Отец молчит и с интересом смотрит на меня. Он забыл о жареной колбасе и о газете. Я заметил, интерес его ко мне возникает временами. В такие минуты он смотрит на меня не то испуганно, не то изумленно.

– Я спрашиваю, потому что хорошо знаю жизнь. А ты знаешь ее плохо. Стоит ли связываться с Папиросником?

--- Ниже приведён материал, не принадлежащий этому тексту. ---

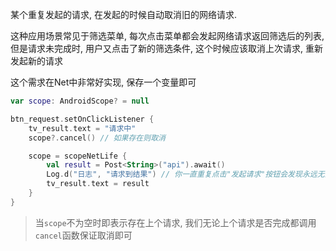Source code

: 某个重复发起的请求, 在发起的时候自动取消旧的网络请求. <br>

这种应用场景常见于筛选菜单, 每次点击菜单都会发起网络请求返回筛选后的列表, 但是请求未完成时, 用户又点击了新的筛选条件, 这个时候应该取消上次请求, 重新发起新的请求 <br>

这个需求在Net中非常好实现, 保存一个变量即可

```kotlin
var scope: AndroidScope? = null

btn_request.setOnClickListener {
    tv_result.text = "请求中"
    scope?.cancel() // 如果存在则取消

    scope = scopeNetLife {
        val result = Post<String>("api").await()
        Log.d("日志", "请求到结果") // 你一直重复点击"发起请求"按钮会发现永远无法拿到请求结果, 因为每次发起新的请求会取消未完成的
        tv_result.text = result
    }
}
```

> 当`scope`不为空时即表示存在上个请求, 我们无论上个请求是否完成都调用`cancel`函数保证取消即可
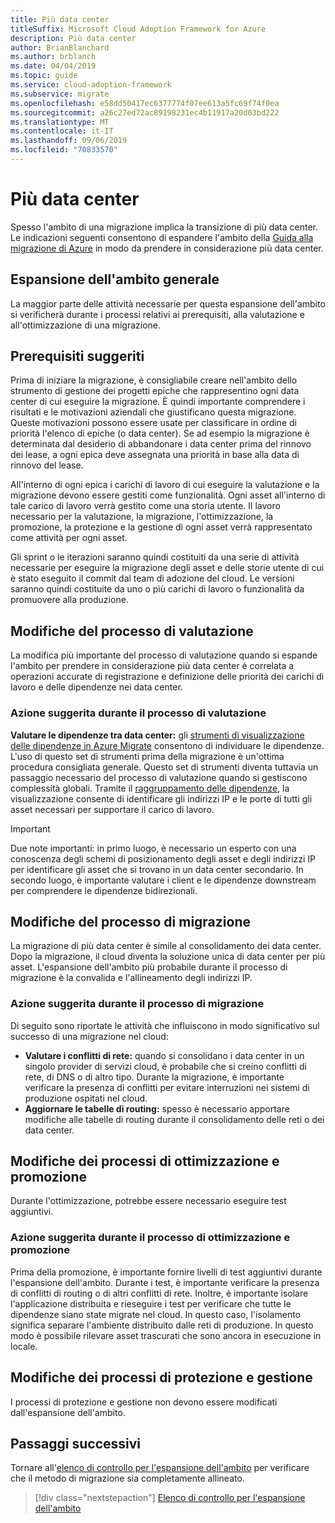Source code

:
 ```yaml
---
title: Più data center
titleSuffix: Microsoft Cloud Adoption Framework for Azure
description: Più data center
author: BrianBlanchard
ms.author: brblanch
ms.date: 04/04/2019
ms.topic: guide
ms.service: cloud-adoption-framework
ms.subservice: migrate
ms.openlocfilehash: e58dd50417ec6377774f07ee613a5fc69f74f0ea
ms.sourcegitcommit: a26c27ed72ac89198231ec4b11917a20d03bd222
ms.translationtype: MT
ms.contentlocale: it-IT
ms.lasthandoff: 09/06/2019
ms.locfileid: "70833570"
---
```

# <a name="multiple-datacenters"></a>Più data center

Spesso l'ambito di una migrazione implica la transizione di più data center. Le indicazioni seguenti consentono di espandere l'ambito della [Guida alla migrazione di Azure](../azure-migration-guide/index.md) in modo da prendere in considerazione più data center.

## <a name="general-scope-expansion"></a>Espansione dell'ambito generale

La maggior parte delle attività necessarie per questa espansione dell'ambito si verificherà durante i processi relativi ai prerequisiti, alla valutazione e all'ottimizzazione di una migrazione.

## <a name="suggested-prerequisites"></a>Prerequisiti suggeriti

Prima di iniziare la migrazione, è consigliabile creare nell'ambito dello strumento di gestione dei progetti epiche che rappresentino ogni data center di cui eseguire la migrazione. È quindi importante comprendere i risultati e le motivazioni aziendali che giustificano questa migrazione. Queste motivazioni possono essere usate per classificare in ordine di priorità l'elenco di epiche (o data center). Se ad esempio la migrazione è determinata dal desiderio di abbandonare i data center prima del rinnovo dei lease, a ogni epica deve assegnata una priorità in base alla data di rinnovo del lease.

All'interno di ogni epica i carichi di lavoro di cui eseguire la valutazione e la migrazione devono essere gestiti come funzionalità. Ogni asset all'interno di tale carico di lavoro verrà gestito come una storia utente. Il lavoro necessario per la valutazione, la migrazione, l'ottimizzazione, la promozione, la protezione e la gestione di ogni asset verrà rappresentato come attività per ogni asset.

Gli sprint o le iterazioni saranno quindi costituiti da una serie di attività necessarie per eseguire la migrazione degli asset e delle storie utente di cui è stato eseguito il commit dal team di adozione del cloud. Le versioni saranno quindi costituite da uno o più carichi di lavoro o funzionalità da promuovere alla produzione.

## <a name="assess-process-changes"></a>Modifiche del processo di valutazione

La modifica più importante del processo di valutazione quando si espande l'ambito per prendere in considerazione più data center è correlata a operazioni accurate di registrazione e definizione delle priorità dei carichi di lavoro e delle dipendenze nei data center.

### <a name="suggested-action-during-the-assess-process"></a>Azione suggerita durante il processo di valutazione

**Valutare le dipendenze tra data center:** gli [strumenti di visualizzazione delle dipendenze in Azure Migrate](/azure/migrate/concepts-dependency-visualization) consentono di individuare le dipendenze. L'uso di questo set di strumenti prima della migrazione è un'ottima procedura consigliata generale. Questo set di strumenti diventa tuttavia un passaggio necessario del processo di valutazione quando si gestiscono complessità globali. Tramite il [raggruppamento delle dipendenze](/azure/migrate/how-to-create-group-machine-dependencies), la visualizzazione consente di identificare gli indirizzi IP e le porte di tutti gli asset necessari per supportare il carico di lavoro.

> [!IMPORTANT]
> Due note importanti: in primo luogo, è necessario un esperto con una conoscenza degli schemi di posizionamento degli asset e degli indirizzi IP per identificare gli asset che si trovano in un data center secondario. In secondo luogo, è importante valutare i client e le dipendenze downstream per comprendere le dipendenze bidirezionali.

## <a name="migrate-process-changes"></a>Modifiche del processo di migrazione

La migrazione di più data center è simile al consolidamento dei data center. Dopo la migrazione, il cloud diventa la soluzione unica di data center per più asset. L'espansione dell'ambito più probabile durante il processo di migrazione è la convalida e l'allineamento degli indirizzi IP.

### <a name="suggested-action-during-the-migrate-process"></a>Azione suggerita durante il processo di migrazione

Di seguito sono riportate le attività che influiscono in modo significativo sul successo di una migrazione nel cloud:

- **Valutare i conflitti di rete:** quando si consolidano i data center in un singolo provider di servizi cloud, è probabile che si creino conflitti di rete, di DNS o di altro tipo. Durante la migrazione, è importante verificare la presenza di conflitti per evitare interruzioni nei sistemi di produzione ospitati nel cloud.
- **Aggiornare le tabelle di routing:** spesso è necessario apportare modifiche alle tabelle di routing durante il consolidamento delle reti o dei data center.

## <a name="optimize-and-promote-process-changes"></a>Modifiche dei processi di ottimizzazione e promozione

Durante l'ottimizzazione, potrebbe essere necessario eseguire test aggiuntivi.

### <a name="suggested-action-during-the-optimize-and-promote-process"></a>Azione suggerita durante il processo di ottimizzazione e promozione

Prima della promozione, è importante fornire livelli di test aggiuntivi durante l'espansione dell'ambito. Durante i test, è importante verificare la presenza di conflitti di routing o di altri conflitti di rete. Inoltre, è importante isolare l'applicazione distribuita e rieseguire i test per verificare che tutte le dipendenze siano state migrate nel cloud. In questo caso, l'isolamento significa separare l'ambiente distribuito dalle reti di produzione. In questo modo è possibile rilevare asset trascurati che sono ancora in esecuzione in locale.

## <a name="secure-and-manage-process-changes"></a>Modifiche dei processi di protezione e gestione

I processi di protezione e gestione non devono essere modificati dall'espansione dell'ambito.

## <a name="next-steps"></a>Passaggi successivi

Tornare all'[elenco di controllo per l'espansione dell'ambito](./index.md) per verificare che il metodo di migrazione sia completamente allineato.

> [!div class="nextstepaction"]
> [Elenco di controllo per l'espansione dell'ambito](./index.md)
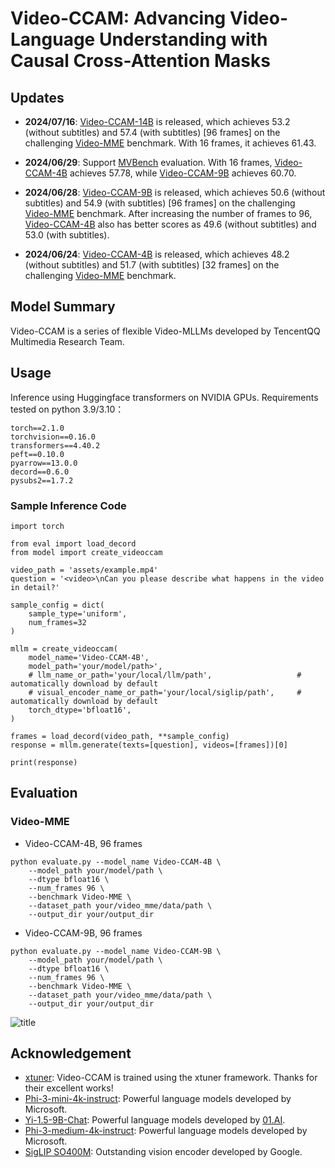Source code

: # Video-CCAM: Advancing Video-Language Understanding with Causal Cross-Attention Masks

## Updates

- **2024/07/16**: [Video-CCAM-14B](https://huggingface.co/JaronTHU/Video-CCAM-14B) is released, which achieves 53.2 (without subtitles) and 57.4 (with subtitles) [96 frames] on the challenging [Video-MME](https://video-mme.github.io/home_page.html) benchmark. With 16 frames, it achieves 61.43.

- **2024/06/29**: Support [MVBench](https://github.com/OpenGVLab/Ask-Anything/blob/main/video_chat2/MVBENCH.md) evaluation. With 16 frames, [Video-CCAM-4B](https://huggingface.co/JaronTHU/Video-CCAM-4B) achieves 57.78, while [Video-CCAM-9B](https://huggingface.co/JaronTHU/Video-CCAM-9B) achieves 60.70.

- **2024/06/28**: [Video-CCAM-9B](https://huggingface.co/JaronTHU/Video-CCAM-9B) is released, which achieves 50.6 (without subtitles) and 54.9 (with subtitles) [96 frames] on the challenging [Video-MME](https://video-mme.github.io/home_page.html) benchmark. After increasing the number of frames to 96, [Video-CCAM-4B](https://huggingface.co/JaronTHU/Video-CCAM-4B) also has better scores as 49.6 (without subtitles) and 53.0 (with subtitles).

- **2024/06/24**: [Video-CCAM-4B](https://huggingface.co/JaronTHU/Video-CCAM-4B) is released, which achieves 48.2 (without subtitles) and 51.7 (with subtitles) [32 frames] on the challenging [Video-MME](https://video-mme.github.io/home_page.html) benchmark.

## Model Summary

Video-CCAM is a series of flexible Video-MLLMs developed by TencentQQ Multimedia Research Team.

## Usage

Inference using Huggingface transformers on NVIDIA GPUs. Requirements tested on python 3.9/3.10：
```
torch==2.1.0
torchvision==0.16.0
transformers==4.40.2
peft==0.10.0
pyarrow==13.0.0
decord==0.6.0
pysubs2==1.7.2
```

### Sample Inference Code

```
import torch

from eval import load_decord
from model import create_videoccam

video_path = 'assets/example.mp4'
question = '<video>\nCan you please describe what happens in the video in detail?'

sample_config = dict(
    sample_type='uniform',
    num_frames=32
)

mllm = create_videoccam(
    model_name='Video-CCAM-4B',
    model_path='your/model/path>',
    # llm_name_or_path='your/local/llm/path',                   # automatically download by default
    # visual_encoder_name_or_path='your/local/siglip/path',     # automatically download by default
    torch_dtype='bfloat16',
)

frames = load_decord(video_path, **sample_config)
response = mllm.generate(texts=[question], videos=[frames])[0]

print(response)
```

## Evaluation

### Video-MME

* Video-CCAM-4B, 96 frames

```
python evaluate.py --model_name Video-CCAM-4B \
    --model_path your/model/path \
    --dtype bfloat16 \
    --num_frames 96 \
    --benchmark Video-MME \
    --dataset_path your/video_mme/data/path \
    --output_dir your/output_dir
```

* Video-CCAM-9B, 96 frames

```
python evaluate.py --model_name Video-CCAM-9B \
    --model_path your/model/path \
    --dtype bfloat16 \
    --num_frames 96 \
    --benchmark Video-MME \
    --dataset_path your/video_mme/data/path \
    --output_dir your/output_dir
```

![title](assets/videomme_leaderboard_20240628.png)

## Acknowledgement

* [xtuner](https://github.com/InternLM/xtuner): Video-CCAM is trained using the xtuner framework. Thanks for their excellent works!
* [Phi-3-mini-4k-instruct](https://huggingface.co/microsoft/Phi-3-mini-4k-instruct): Powerful language models developed by Microsoft.
* [Yi-1.5-9B-Chat](https://huggingface.co/01-ai/Yi-1.5-9B-Chat): Powerful language models developed by [01.AI](https://www.lingyiwanwu.com/).
* [Phi-3-medium-4k-instruct](https://huggingface.co/microsoft/Phi-3-medium-4k-instruct): Powerful language models developed by Microsoft.
* [SigLIP SO400M](https://huggingface.co/google/siglip-so400m-patch14-384): Outstanding vision encoder developed by Google.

– В прошлый раз, - перебиваю я отца, - он поставил мне неудовлетворительную отметку за отличный ответ. Папиросник думал, что это я ему прислал на лекции записку, которая начиналась словами: “Мы, философы…” Это его любимая фраза. Он не понимает, как она нескромно звучит - “мы, философы!”. А за душой несколько скучных и примитивных брошюр.

– И все-таки не стоило посылать записку с такими словами. Зачем? Грубо и бессердечно.

– В тебе говорит профессиональная солидарность. Ты тоже профессор.

Отец преподает историю. Его узкая специальность - эпоха итальянского Возрождения. Уже много лет он пишет книгу о Леонардо да Винчи.

Когда отец говорит о Леонардо, он преображается. Лицо его свежеет, в глазах появляется юношеский блеск. Потом блеск исчезает, и отец снова становится отцом и профессором, усталым и прозаичным человеком, похожим на своих обыденных коллег.

В самом имени Леонардо есть что-то возвышающее и чудесное. Оно как утро, как удар колокола, как облако, отраженное в синеве лесной реки, как внезапное прозрение. В нем есть что-то от космоса и от земли… Я знаю: интерес отца к Леонардо это не прoсто профессиональный, академический интерес.